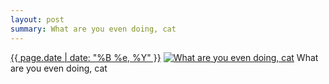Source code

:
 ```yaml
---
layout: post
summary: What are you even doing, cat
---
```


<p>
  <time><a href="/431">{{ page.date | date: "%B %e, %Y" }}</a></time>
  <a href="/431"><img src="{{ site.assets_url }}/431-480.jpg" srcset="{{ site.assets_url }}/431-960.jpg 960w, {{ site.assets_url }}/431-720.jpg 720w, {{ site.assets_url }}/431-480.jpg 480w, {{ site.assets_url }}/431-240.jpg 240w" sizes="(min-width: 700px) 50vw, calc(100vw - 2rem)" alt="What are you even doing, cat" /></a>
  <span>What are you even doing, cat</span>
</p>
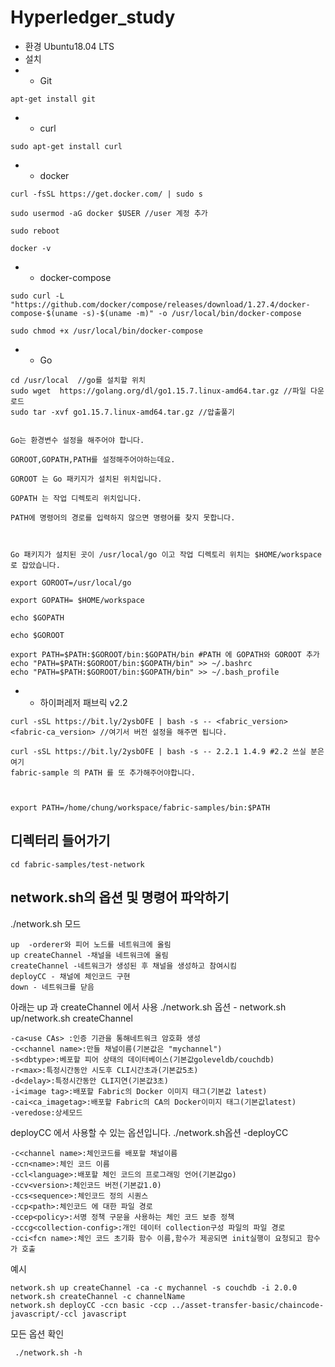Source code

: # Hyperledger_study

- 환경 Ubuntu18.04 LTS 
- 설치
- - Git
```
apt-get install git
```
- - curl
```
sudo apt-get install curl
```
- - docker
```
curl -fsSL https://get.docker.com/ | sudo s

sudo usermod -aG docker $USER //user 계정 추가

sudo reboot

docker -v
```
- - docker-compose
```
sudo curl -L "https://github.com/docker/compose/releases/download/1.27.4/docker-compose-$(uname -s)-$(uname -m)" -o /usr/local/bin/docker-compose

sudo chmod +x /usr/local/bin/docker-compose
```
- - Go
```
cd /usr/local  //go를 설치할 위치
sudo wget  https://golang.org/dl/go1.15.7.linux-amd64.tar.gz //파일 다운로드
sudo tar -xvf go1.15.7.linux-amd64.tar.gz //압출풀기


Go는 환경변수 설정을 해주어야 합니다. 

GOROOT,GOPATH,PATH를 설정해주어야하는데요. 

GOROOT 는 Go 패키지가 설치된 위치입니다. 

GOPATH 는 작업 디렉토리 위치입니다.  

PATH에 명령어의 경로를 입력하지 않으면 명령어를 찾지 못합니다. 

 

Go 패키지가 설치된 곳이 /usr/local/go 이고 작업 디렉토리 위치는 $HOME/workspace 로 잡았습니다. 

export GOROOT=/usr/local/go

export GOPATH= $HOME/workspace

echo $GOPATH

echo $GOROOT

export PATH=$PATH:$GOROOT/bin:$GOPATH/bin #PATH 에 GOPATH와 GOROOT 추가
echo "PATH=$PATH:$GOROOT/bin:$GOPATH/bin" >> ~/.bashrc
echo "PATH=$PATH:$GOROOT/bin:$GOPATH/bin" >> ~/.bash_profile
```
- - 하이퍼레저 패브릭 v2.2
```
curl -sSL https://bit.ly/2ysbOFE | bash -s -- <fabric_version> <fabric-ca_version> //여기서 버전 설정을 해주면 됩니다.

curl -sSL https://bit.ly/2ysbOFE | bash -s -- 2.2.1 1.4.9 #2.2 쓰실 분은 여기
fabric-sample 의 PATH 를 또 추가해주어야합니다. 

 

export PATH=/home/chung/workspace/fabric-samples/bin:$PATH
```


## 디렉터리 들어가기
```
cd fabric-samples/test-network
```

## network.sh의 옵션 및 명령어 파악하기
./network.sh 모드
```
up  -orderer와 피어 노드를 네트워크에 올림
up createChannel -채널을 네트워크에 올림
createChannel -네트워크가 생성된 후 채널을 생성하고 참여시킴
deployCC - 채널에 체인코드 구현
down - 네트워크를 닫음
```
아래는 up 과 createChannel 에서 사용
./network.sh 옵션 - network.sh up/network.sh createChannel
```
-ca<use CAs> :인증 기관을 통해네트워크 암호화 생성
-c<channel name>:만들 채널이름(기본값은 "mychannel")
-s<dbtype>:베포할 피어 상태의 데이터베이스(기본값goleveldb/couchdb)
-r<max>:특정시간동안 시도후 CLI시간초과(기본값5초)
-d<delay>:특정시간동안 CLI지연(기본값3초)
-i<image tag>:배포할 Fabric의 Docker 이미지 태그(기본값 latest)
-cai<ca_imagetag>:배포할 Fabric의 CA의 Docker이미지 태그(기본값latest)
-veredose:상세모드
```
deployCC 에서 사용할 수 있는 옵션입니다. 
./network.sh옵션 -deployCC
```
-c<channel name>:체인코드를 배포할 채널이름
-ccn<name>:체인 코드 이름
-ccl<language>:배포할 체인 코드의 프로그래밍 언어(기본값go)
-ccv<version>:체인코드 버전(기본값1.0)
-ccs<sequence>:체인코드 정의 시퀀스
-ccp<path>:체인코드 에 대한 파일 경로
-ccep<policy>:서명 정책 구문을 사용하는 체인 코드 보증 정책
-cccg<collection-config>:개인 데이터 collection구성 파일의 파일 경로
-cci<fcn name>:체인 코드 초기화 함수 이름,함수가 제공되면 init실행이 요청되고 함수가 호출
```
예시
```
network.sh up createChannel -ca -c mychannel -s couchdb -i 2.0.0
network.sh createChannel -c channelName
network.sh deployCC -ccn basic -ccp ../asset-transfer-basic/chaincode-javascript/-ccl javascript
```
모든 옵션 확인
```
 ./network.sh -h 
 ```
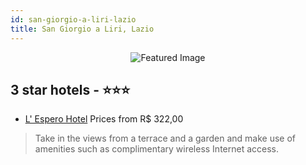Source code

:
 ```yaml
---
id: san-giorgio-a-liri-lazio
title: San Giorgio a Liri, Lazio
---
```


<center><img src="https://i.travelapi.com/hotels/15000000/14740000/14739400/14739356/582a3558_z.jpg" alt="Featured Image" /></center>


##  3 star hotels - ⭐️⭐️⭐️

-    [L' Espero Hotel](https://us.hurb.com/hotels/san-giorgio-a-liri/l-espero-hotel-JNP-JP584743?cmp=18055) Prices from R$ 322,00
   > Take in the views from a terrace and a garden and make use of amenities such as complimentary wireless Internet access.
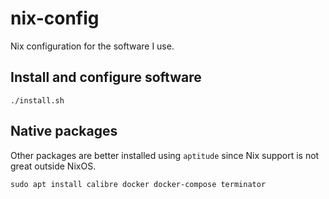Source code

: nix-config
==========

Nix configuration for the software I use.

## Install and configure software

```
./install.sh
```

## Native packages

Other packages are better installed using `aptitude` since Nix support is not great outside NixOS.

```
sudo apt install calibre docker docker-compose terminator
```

· · · · · · ·

Exercise details:
Copy each line in the entries above where the word "What" shows up.

Exercise solution:
summary: What are you even doing, cat
  <a href="/431"><img src="{{ site.assets_url }}/431-480.jpg" srcset="{{ site.assets_url }}/431-960.jpg 960w, {{ site.assets_url }}/431-720.jpg 720w, {{ site.assets_url }}/431-480.jpg 480w, {{ site.assets_url }}/431-240.jpg 240w" sizes="(min-width: 700px) 50vw, calc(100vw - 2rem)" alt="What are you even doing, cat" /></a>
  <span>What are you even doing, cat</span>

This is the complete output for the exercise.